Bhuvneshwar, Rohit carry India to final
India 119 for 3 (Rohit 48*) beat Sri Lanka 96 (Bhuvneshwar 4-8) by 81 runs (D/L method)
Scorecard and ball-by-ball details
After a four-and-a-half hour rain interruption, Sri Lanka had ten wickets available over a truncated 26 overs to chase 178. India needed to restrict Sri Lanka to 167 or below to make the final ahead of West Indies. In an ideal Twenty20 world, this was a situation loaded in favour of the chasing side. The Queen's Park Oval pitch, with patches of green spiced up by all the rain, was an ideal Test bowler's paradise, though. And Bhuvneshwar Kumar used it to perfection, ending the chase early and taking India to the final with a spell of 6-1-8-4, his best international figures.
Bhuvneshwar got the ball to do so much, even survival became a lottery, leave alone a chase that began at an asking rate of close to seven an over. Some moved in, some moved away, some hit a green patch and bounced extra, with Bhuvneshwar's impeccable control forcing the batsmen to play at almost everything. It was only his 16th ODI, but Bhuvneshwar has already built up a reputation for striking early in his spell. Again, he did not disappoint.
Upul Tharanga flashed to the slips in Bhuvneshwar's second over, Kumar Sangakkara got a first-ball shocker of a leg-before decision, Mahela Jayawardene could not keep a cut down, and Lahiru Thirimanne hit an airy drive.

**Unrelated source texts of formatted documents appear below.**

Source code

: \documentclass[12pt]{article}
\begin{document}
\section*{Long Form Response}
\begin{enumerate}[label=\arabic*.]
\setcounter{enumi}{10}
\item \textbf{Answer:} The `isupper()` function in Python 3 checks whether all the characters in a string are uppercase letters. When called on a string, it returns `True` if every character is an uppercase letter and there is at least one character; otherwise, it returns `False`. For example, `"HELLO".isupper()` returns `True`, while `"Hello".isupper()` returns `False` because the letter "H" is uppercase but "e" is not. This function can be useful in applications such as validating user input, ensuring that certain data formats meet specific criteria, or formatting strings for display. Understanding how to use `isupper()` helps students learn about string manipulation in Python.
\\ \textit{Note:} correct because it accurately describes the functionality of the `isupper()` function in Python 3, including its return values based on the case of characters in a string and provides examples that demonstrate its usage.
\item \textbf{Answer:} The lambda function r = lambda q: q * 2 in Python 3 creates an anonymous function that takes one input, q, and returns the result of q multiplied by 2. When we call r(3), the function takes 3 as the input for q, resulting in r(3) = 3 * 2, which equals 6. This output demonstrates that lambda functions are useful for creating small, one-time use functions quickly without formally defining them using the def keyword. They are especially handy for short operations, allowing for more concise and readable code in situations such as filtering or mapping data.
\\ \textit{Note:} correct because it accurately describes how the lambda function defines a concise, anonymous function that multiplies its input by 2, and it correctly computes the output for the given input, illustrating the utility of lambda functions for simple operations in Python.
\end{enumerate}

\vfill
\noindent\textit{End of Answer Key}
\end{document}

In no time, Sri Lanka were 31 for 4, and India already had the final within their sights. Of course, it was the asking rate that made the batsmen play all those strokes, but against the combination of Bhuvneshwar and the pitch, the attempts were doomed to fail. The spinners found generous help from the pitch as well, and made sure there was no fightback from the Sri Lanka lower middle order. The margin of the win showed just how futile a T20-style chase can be on a difficult pitch.
This pitch was so difficult it forced even the usually flashy Rohit Sharma to play the survival game. A battered and struggling Rohit fought the conditions, his own lack of touch, and a disciplined Sri Lanka attack but still hung in to build a base for India. But we will never know what could have been in this Rohit knock as the rain terminated India's innings at 119 for 3 in 29 overs.
Though the normally free-flowing Rohit's grind wasn't easy on the eye, it was far more refreshing to see him unwilling to fall to a soft dismissal, though he benefited from a dropped catch off Lasith Malinga when on 11.
Despite West Indies losing both their games on the same ground after choosing to bowl, Angelo Mathews had no hesitation in doing the same. And his attack bowled far better than West Indies had, which was highly commendable, considering they had sent down 41 overs a day ago against the hosts. There was swing, seam, sharp lift, and the occasional low bounce.
Rohit was beaten several times by the movement initially, but to his credit, he played the original line close to his body. For some time, Virat Kohli looked even more uncomfortable than Rohit had and even played out a maiden to Malinga for the first time.
Kohli slowly started to come to terms against the fast bowlers and put away the rare wide delivery. Perhaps the pitch made Kohli hesitant to get forward against spin as well, and led to his downfall, when he went back and was caught in front by a flighted Rangana Herath slider, cutting short a second-wicket stand of 49 in 14.1 overs.
Rohit, meanwhile, continued to find it hard, inside-edging onto the box, and taking blows on the glove. He did slog-sweep Herath for six but the left-arm spinner hit back in his next over, when another India batsman played back to him. This time, Dinesh Karthik got a turner that spun away to hit his off stump. India were three down now, making it even more important for Rohit to not give it away. As it turned out, though, he had already done enough, after which Bhuvneshwar took over.